Exercise data

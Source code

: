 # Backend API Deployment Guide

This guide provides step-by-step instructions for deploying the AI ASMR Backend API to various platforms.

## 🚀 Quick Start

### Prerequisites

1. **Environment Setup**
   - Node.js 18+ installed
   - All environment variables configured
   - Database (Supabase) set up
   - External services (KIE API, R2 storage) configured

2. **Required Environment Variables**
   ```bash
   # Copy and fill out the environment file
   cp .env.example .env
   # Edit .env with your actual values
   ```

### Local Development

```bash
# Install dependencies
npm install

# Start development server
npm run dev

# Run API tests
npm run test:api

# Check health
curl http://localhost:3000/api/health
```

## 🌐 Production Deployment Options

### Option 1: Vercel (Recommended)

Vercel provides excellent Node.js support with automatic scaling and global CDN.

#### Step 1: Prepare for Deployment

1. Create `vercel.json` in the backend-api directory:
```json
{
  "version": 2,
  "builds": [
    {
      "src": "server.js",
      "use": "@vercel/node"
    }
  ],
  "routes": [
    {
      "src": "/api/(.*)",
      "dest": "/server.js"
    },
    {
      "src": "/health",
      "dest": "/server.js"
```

What is needed
Every entry is to be printed exactly as given.

Exercise solution
Source code

: # Backend API Deployment Guide

This guide provides step-by-step instructions for deploying the AI ASMR Backend API to various platforms.

## 🚀 Quick Start

### Prerequisites

1. **Environment Setup**
   - Node.js 18+ installed
   - All environment variables configured
   - Database (Supabase) set up
   - External services (KIE API, R2 storage) configured

2. **Required Environment Variables**
   ```bash
   # Copy and fill out the environment file
   cp .env.example .env
   # Edit .env with your actual values
   ```

### Local Development

```bash
# Install dependencies
npm install

# Start development server
npm run dev

# Run API tests
npm run test:api

# Check health
curl http://localhost:3000/api/health
```

## 🌐 Production Deployment Options

### Option 1: Vercel (Recommended)

Vercel provides excellent Node.js support with automatic scaling and global CDN.

#### Step 1: Prepare for Deployment

1. Create `vercel.json` in the backend-api directory:
```json
{
  "version": 2,
  "builds": [
    {
      "src": "server.js",
      "use": "@vercel/node"
    }
  ],
  "routes": [
    {
      "src": "/api/(.*)",
      "dest": "/server.js"
    },
    {
      "src": "/health",
      "dest": "/server.js"
```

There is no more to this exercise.